(Saved data entries)
►

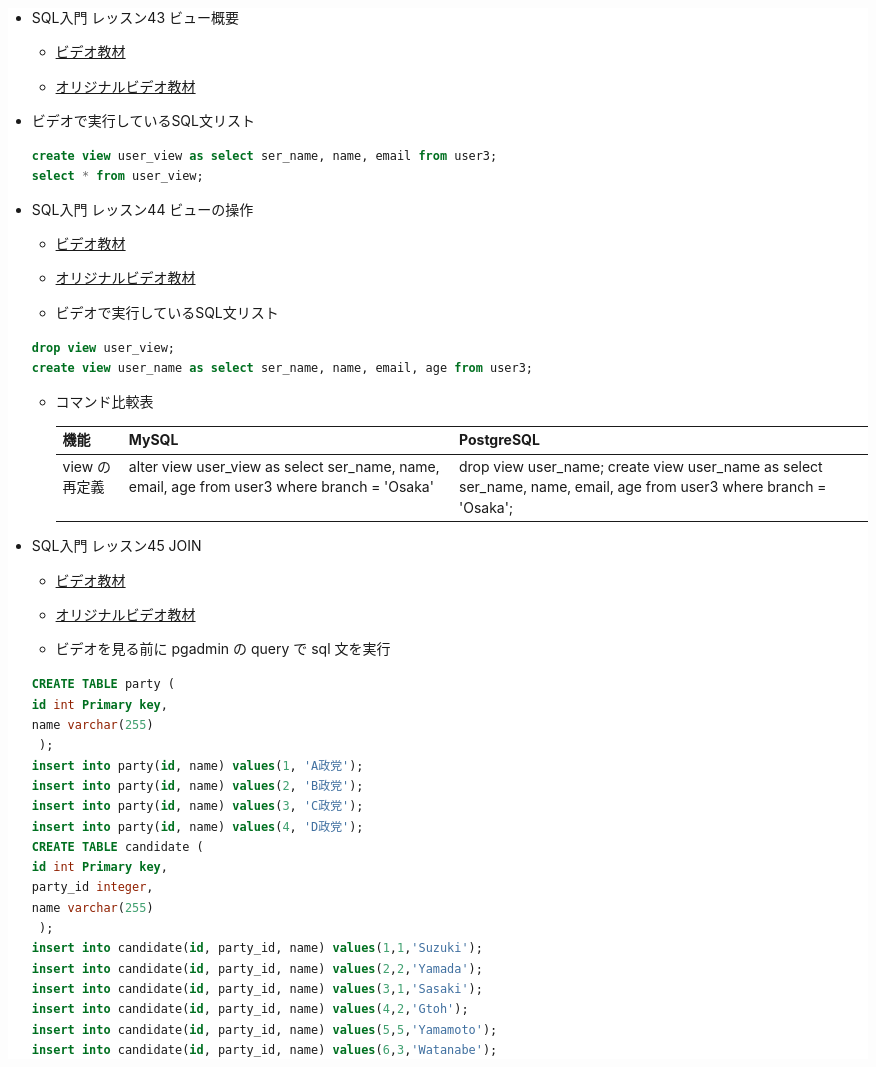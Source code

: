 - SQL入門   レッスン43 ビュー概要

    - [ビデオ教材](http://172.16.7.40/share/新入社員研修/教材/DB入門/SQL入門/SQL入門%20%20%20レッスン43%20ビュー概要-REcmAfEQgV4.mp4)

    - [オリジナルビデオ教材](https://www.youtube.com/watch?v=REcmAfEQgV4&list=PLXOP1_-wmgsAB9S0cgM2z3DCQTFoetEVB&index=43)

 - ビデオで実行しているSQL文リスト
   ```sql 
   create view user_view as select ser_name, name, email from user3;
   select * from user_view;
   ```
   
- SQL入門   レッスン44 ビューの操作

    - [ビデオ教材](http://172.16.7.40/share/新入社員研修/教材/DB入門/SQL入門/SQL入門%20%20%20レッスン44%20ビューの操作-b-_GLxw7prY.mp4)

    - [オリジナルビデオ教材](https://www.youtube.com/watch?v=b-_GLxw7prY&list=PLXOP1_-wmgsAB9S0cgM2z3DCQTFoetEVB&index=44)

   - ビデオで実行しているSQL文リスト
   ```sql 
   drop view user_view;
   create view user_name as select ser_name, name, email, age from user3;
   ```
   
  - コマンド比較表
 
    機能 | MySQL | PostgreSQL 
    ------------ | ------------- | -------------
    view の再定義 | alter view user_view as select ser_name, name, email, age from user3 where branch = 'Osaka' | drop view user_name; create view user_name as select ser_name, name, email, age from user3 where branch = 'Osaka';


- SQL入門   レッスン45 JOIN

    - [ビデオ教材](http://172.16.7.40/share/新入社員研修/教材/DB入門/SQL入門/SQL入門%20%20%20レッスン45%20JOIN-cl44SbjH4jw.mp4)

    - [オリジナルビデオ教材](https://www.youtube.com/watch?v=cl44SbjH4jw&list=PLXOP1_-wmgsAB9S0cgM2z3DCQTFoetEVB&index=45)
  
  - ビデオを見る前に pgadmin の query で sql 文を実行
  
  ```sql
  CREATE TABLE party (
  id int Primary key,
  name varchar(255)
   );
  insert into party(id, name) values(1, 'A政党');
  insert into party(id, name) values(2, 'B政党');
  insert into party(id, name) values(3, 'C政党'); 
  insert into party(id, name) values(4, 'D政党');
  CREATE TABLE candidate (
  id int Primary key,
  party_id integer,
  name varchar(255)
   );
  insert into candidate(id, party_id, name) values(1,1,'Suzuki');
  insert into candidate(id, party_id, name) values(2,2,'Yamada');
  insert into candidate(id, party_id, name) values(3,1,'Sasaki'); 
  insert into candidate(id, party_id, name) values(4,2,'Gtoh');
  insert into candidate(id, party_id, name) values(5,5,'Yamamoto');
  insert into candidate(id, party_id, name) values(6,3,'Watanabe');
  ```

◄

Write out the data above in full and exactly, but not the pictures.

Source code

: - SQL入門   レッスン43 ビュー概要

    - [ビデオ教材](http://172.16.7.40/share/新入社員研修/教材/DB入門/SQL入門/SQL入門%20%20%20レッスン43%20ビュー概要-REcmAfEQgV4.mp4)

    - [オリジナルビデオ教材](https://www.youtube.com/watch?v=REcmAfEQgV4&list=PLXOP1_-wmgsAB9S0cgM2z3DCQTFoetEVB&index=43)

 - ビデオで実行しているSQL文リスト
   ```sql 
   create view user_view as select ser_name, name, email from user3;
   select * from user_view;
   ```
   
- SQL入門   レッスン44 ビューの操作

    - [ビデオ教材](http://172.16.7.40/share/新入社員研修/教材/DB入門/SQL入門/SQL入門%20%20%20レッスン44%20ビューの操作-b-_GLxw7prY.mp4)

    - [オリジナルビデオ教材](https://www.youtube.com/watch?v=b-_GLxw7prY&list=PLXOP1_-wmgsAB9S0cgM2z3DCQTFoetEVB&index=44)

   - ビデオで実行しているSQL文リスト
   ```sql 
   drop view user_view;
   create view user_name as select ser_name, name, email, age from user3;
   ```
   
  - コマンド比較表
 
    機能 | MySQL | PostgreSQL 
    ------------ | ------------- | -------------
    view の再定義 | alter view user_view as select ser_name, name, email, age from user3 where branch = 'Osaka' | drop view user_name; create view user_name as select ser_name, name, email, age from user3 where branch = 'Osaka';


- SQL入門   レッスン45 JOIN

    - [ビデオ教材](http://172.16.7.40/share/新入社員研修/教材/DB入門/SQL入門/SQL入門%20%20%20レッスン45%20JOIN-cl44SbjH4jw.mp4)

    - [オリジナルビデオ教材](https://www.youtube.com/watch?v=cl44SbjH4jw&list=PLXOP1_-wmgsAB9S0cgM2z3DCQTFoetEVB&index=45)
  
  - ビデオを見る前に pgadmin の query で sql 文を実行
  
  ```sql
  CREATE TABLE party (
  id int Primary key,
  name varchar(255)
   );
  insert into party(id, name) values(1, 'A政党');
  insert into party(id, name) values(2, 'B政党');
  insert into party(id, name) values(3, 'C政党'); 
  insert into party(id, name) values(4, 'D政党');
  CREATE TABLE candidate (
  id int Primary key,
  party_id integer,
  name varchar(255)
   );
  insert into candidate(id, party_id, name) values(1,1,'Suzuki');
  insert into candidate(id, party_id, name) values(2,2,'Yamada');
  insert into candidate(id, party_id, name) values(3,1,'Sasaki'); 
  insert into candidate(id, party_id, name) values(4,2,'Gtoh');
  insert into candidate(id, party_id, name) values(5,5,'Yamamoto');
  insert into candidate(id, party_id, name) values(6,3,'Watanabe');
  ```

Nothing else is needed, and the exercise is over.